#### [Prompt]
Extract the lines from the first one in the records below through the line containing "### CLI options", keeping both ends and leaving out any pictures.

#### [Information provided]
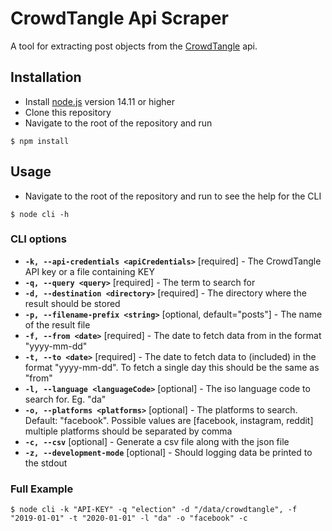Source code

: # CrowdTangle Api Scraper
A tool for extracting post objects from the 
[CrowdTangle](https://help.crowdtangle.com/en/articles/1189612-crowdtangle-api) api.


## Installation
- Install [node.js](https://nodejs.org/en/download/) version 14.11 or higher
- Clone this repository
- Navigate to the root of the repository and run

```
$ npm install
```

## Usage
- Navigate to the root of the repository and run to see the help for the CLI
```
$ node cli -h 
```

### CLI options

- **`-k, --api-credentials <apiCredentials>`** [required] - The CrowdTangle API key or a file containing KEY
- **`-q, --query <query>`** [required] - The term to search for
- **`-d, --destination <directory>`** [required] - The directory where the result should be stored
- **`-p, --filename-prefix <string>`** [optional, default="posts"] - The name of the result file
- **`-f, --from <date>`** [required] - The date to fetch data from in the format "yyyy-mm-dd"
- **`-t, --to <date>`** [required] - The date to fetch data to (included) in the format "yyyy-mm-dd". To fetch a single day this should be the same as "from"
- **`-l, --language <languageCode>`** [optional] - The iso language code to search for. Eg. "da"
- **`-o, --platforms <platforms>`** [optional] - The platforms to search. Default: "facebook". Possible values are [facebook, instagram, reddit] multiple platforms should be separated by comma
- **`-c, --csv`** [optional] - Generate a csv file along with the json file
- **`-z, --development-mode`** [optional] - Should logging data be printed to the stdout

### Full Example
```
$ node cli -k "API-KEY" -q "election" -d "/data/crowdtangle", -f "2019-01-01" -t "2020-01-01" -l "da" -o "facebook" -c
```

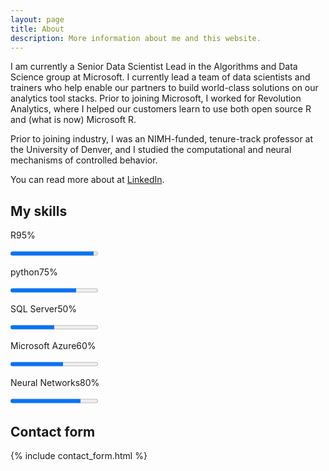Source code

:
 ```yaml
---
layout: page
title: About
description: More information about me and this website.
---
```


I am currently a Senior Data Scientist Lead in the Algorithms and Data Science group at Microsoft. I currently lead a team of 
data scientists and trainers who help enable our partners to build world-class solutions on our analytics tool stacks. Prior 
to joining Microsoft, I worked for Revolution Analytics, where I helped our customers learn to use both open source R and 
(what is now) Microsoft R.

Prior to joining industry, I was an NIMH-funded, tenure-track professor at the University of Denver, and I studied the 
computational and neural mechanisms of controlled behavior. 

You can read more about at [LinkedIn](https://www.linkedin.com/in/jeremy-reynolds-995b352).

## My skills

<div id="skills">
<div>
<p><span>R</span><span>95%</span></p>
<progress value="95" max="100"></progress>
</div>
<div>
<p><span>python</span><span>75%</span></p>
<progress value="75" max="100"></progress>
</div>
<div>
<p><span>SQL Server</span><span>50%</span></p>
<progress value="50" max="100"></progress>
</div>

<div>
<p><span>Microsoft Azure</span><span>60%</span></p>
<progress value="60" max="100"></progress>
</div>

<div>
<p><span>Neural Networks</span><span>80%</span></p>
<progress value="80" max="100"></progress>
</div>
</div>

## Contact form

{% include contact_form.html %}
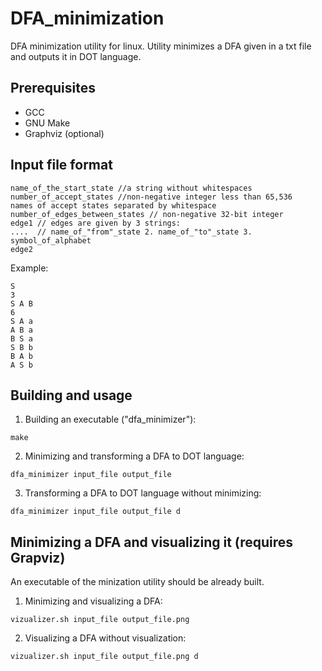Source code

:# DFA_minimization
DFA minimization utility for linux. Utility minimizes a DFA given in a txt file and outputs it in DOT language.

## Prerequisites
* GCC
* GNU Make
* Graphviz (optional)

## Input file format
```
name_of_the_start_state //a string without whitespaces
number_of_accept_states //non-negative integer less than 65,536
names of accept states separated by whitespace
number_of_edges_between_states // non-negative 32-bit integer
edge1 // edges are given by 3 strings:
....  // name_of_"from"_state 2. name_of_"to"_state 3. symbol_of_alphabet
edge2 
```
Example:
```
S
3
S A B
6
S A a
A B a
B S a
S B b
B A b
A S b
```


## Building and usage

1. Building an executable ("dfa_minimizer"):
```
make
```

2. Minimizing and transforming a DFA to DOT language:
```
dfa_minimizer input_file output_file
```

3. Transforming a DFA to DOT language without minimizing:
```
dfa_minimizer input_file output_file d
```

## Minimizing a DFA and visualizing it (requires Grapviz)
An executable of the minization utility should be already built.

1. Minimizing and visualizing a DFA:
``` 
vizualizer.sh input_file output_file.png
```

2. Visualizing a DFA without visualization:
```
vizualizer.sh input_file output_file.png d
```
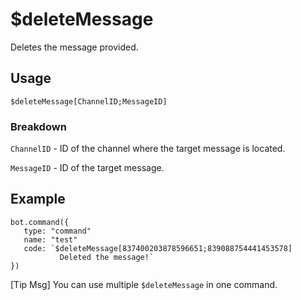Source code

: # $deleteMessage
Deletes the message provided.

## Usage
```$deleteMessage[ChannelID;MessageID]```

### Breakdown
`ChannelID` - ID of the channel where the target message is located.

`MessageID` - ID of the target message.

## Example
```
bot.command({
   type: "command"
   name: "test"
   code: `$deleteMessage[837400203878596651;839088754441453578]
           Deleted the message!`
})
```
[Tip Msg] You can use multiple `$deleteMessage` in one command.
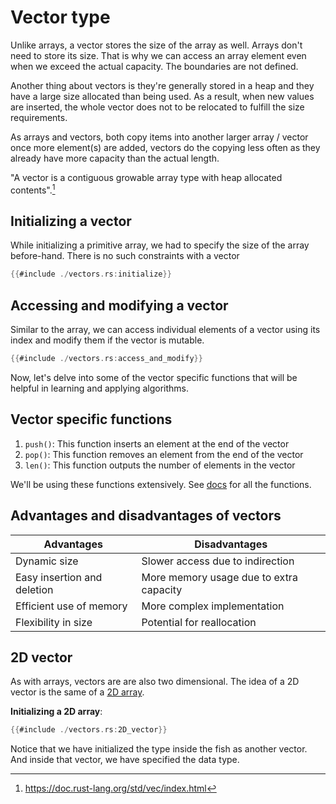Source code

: # Vector type
Unlike arrays, a vector stores the size of the array as well. Arrays don't need to store its size. That is why we can access an array element even when we exceed the actual capacity. The boundaries are not defined.

Another thing about vectors is they're generally stored in a heap and they have a large size allocated than being used. As a result, when new values are inserted, the whole vector does not to be relocated to fulfill the size requirements.

As arrays and vectors, both copy items into another larger array / vector once more element(s) are added, vectors do the copying less often as they already have more capacity than the actual length.

"A vector is a contiguous growable array type with heap allocated contents".[^1]

## Initializing a vector
While initializing a primitive array, we had to specify the size of the array before-hand. There is no such constraints with a vector

```rust
{{#include ./vectors.rs:initialize}}
```

## Accessing and modifying a vector
Similar to the array, we can access individual elements of a vector using its index and modify them if the vector is mutable.
```rust
{{#include ./vectors.rs:access_and_modify}}
```

Now, let's delve into some of the vector specific functions that will be helpful in learning and applying algorithms.

## Vector specific functions

1. `push()`: This function inserts an element at the end of the vector
2. `pop()`: This function removes an element from the end of the vector
3. `len()`: This function outputs the number of elements in the vector

We'll be using these functions extensively. See [docs](https://doc.rust-lang.org/std/vec/struct.Vec.html) for all the functions.

## Advantages and disadvantages of vectors
| **Advantages** | **Disadvantages** |
| --- | --- |
| Dynamic size | Slower access due to indirection |
| Easy insertion and deletion | More memory usage due to extra capacity |
| Efficient use of memory | More complex implementation |
| Flexibility in size | Potential for reallocation |


## 2D vector
As with arrays, vectors are are also two dimensional. The idea of a 2D vector is the same of a [2D array](./primitive.md#2d-array).

**Initializing a 2D array**:
```rust
{{#include ./vectors.rs:2D_vector}}
```

Notice that we have initialized the type inside the fish as another vector. And inside that vector, we have specified the data type.

[^1]: <https://doc.rust-lang.org/std/vec/index.html>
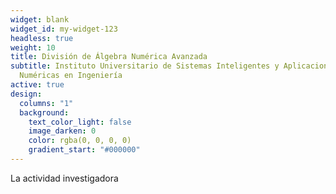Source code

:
 ```yaml
---
widget: blank
widget_id: my-widget-123
headless: true
weight: 10
title: División de Álgebra Numérica Avanzada
subtitle: Instituto Universitario de Sistemas Inteligentes y Aplicaciones
  Numéricas en Ingeniería
active: true
design:
  columns: "1"
  background:
    text_color_light: false
    image_darken: 0
    color: rgba(0, 0, 0, 0)
    gradient_start: "#000000"
---
```

La actividad investigadora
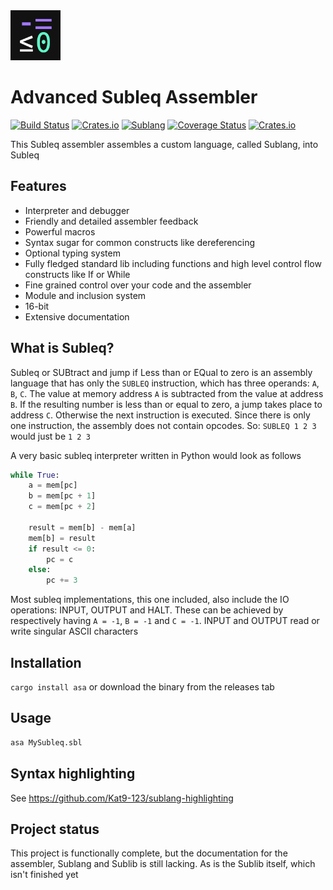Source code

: <img src="https://github.com/Kat9-123/asa/raw/HEAD/assets/logo.png" width="80"/>


# Advanced Subleq Assembler
[![Build Status](https://img.shields.io/github/actions/workflow/status/Kat9-123/asa/ci.yml?branch=master&style=flat-square)](https://github.com/Kat9-123/asa/actions/workflows/ci.yml)
[![Crates.io](https://img.shields.io/crates/v/asa?style=flat-square)](https://crates.io/crates/asa)
[![Sublang](https://img.shields.io/badge/Sublang-documentation-blue)](https://github.com/Kat9-123/asa/blob/master/Sublang.md)
[![Coverage Status](https://img.shields.io/coveralls/github/Kat9-123/asa/master?style=flat-square)](https://coveralls.io/github/Kat9-123/asa?branch=master)
[![Crates.io](https://img.shields.io/crates/d/asa?style=flat-square)](https://crates.io/crates/asa)




This Subleq assembler assembles a custom language, called Sublang, into Subleq


## Features
* Interpreter and debugger
* Friendly and detailed assembler feedback
* Powerful macros
* Syntax sugar for common constructs like dereferencing
* Optional typing system
* Fully fledged standard lib including functions and high level control flow constructs like If or While
* Fine grained control over your code and the assembler
* Module and inclusion system
* 16-bit
* Extensive documentation

## What is Subleq?
Subleq or SUBtract and jump if Less than or EQual to zero is an assembly language that has only the `SUBLEQ` instruction, which has three operands: `A`, `B`, `C`.
The value at memory address `A` is subtracted from the value at address `B`. If the resulting number is less than or equal to zero, a jump takes place to address `C`. Otherwise the next instruction is executed.
Since there is only one instruction, the assembly does not contain opcodes.
So: 
`SUBLEQ 1 2 3`
would just be
`1 2 3`

A very basic subleq interpreter written in Python would look as follows
```Python
while True:
    a = mem[pc]
    b = mem[pc + 1]
    c = mem[pc + 2]

    result = mem[b] - mem[a]
    mem[b] = result
    if result <= 0:
        pc = c
    else:
        pc += 3
```
Most subleq implementations, this one included, also include the IO operations: INPUT, OUTPUT and HALT.
These can be achieved by respectively having `A = -1`, `B = -1` and `C = -1`. INPUT and OUTPUT read or write singular ASCII characters


## Installation
`cargo install asa` or download the binary from the releases tab

## Usage
```bash
asa MySubleq.sbl
```

## Syntax highlighting
See <https://github.com/Kat9-123/sublang-highlighting>


## Project status
This project is functionally complete, but the documentation for the assembler, Sublang and Sublib is still lacking. As is the Sublib itself, which isn't finished yet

#### [Reply]
Source code

: # CrowdTangle Api Scraper
A tool for extracting post objects from the 
[CrowdTangle](https://help.crowdtangle.com/en/articles/1189612-crowdtangle-api) api.


## Installation
- Install [node.js](https://nodejs.org/en/download/) version 14.11 or higher
- Clone this repository
- Navigate to the root of the repository and run

```
$ npm install
```

## Usage
- Navigate to the root of the repository and run to see the help for the CLI
```
$ node cli -h 
```

### CLI options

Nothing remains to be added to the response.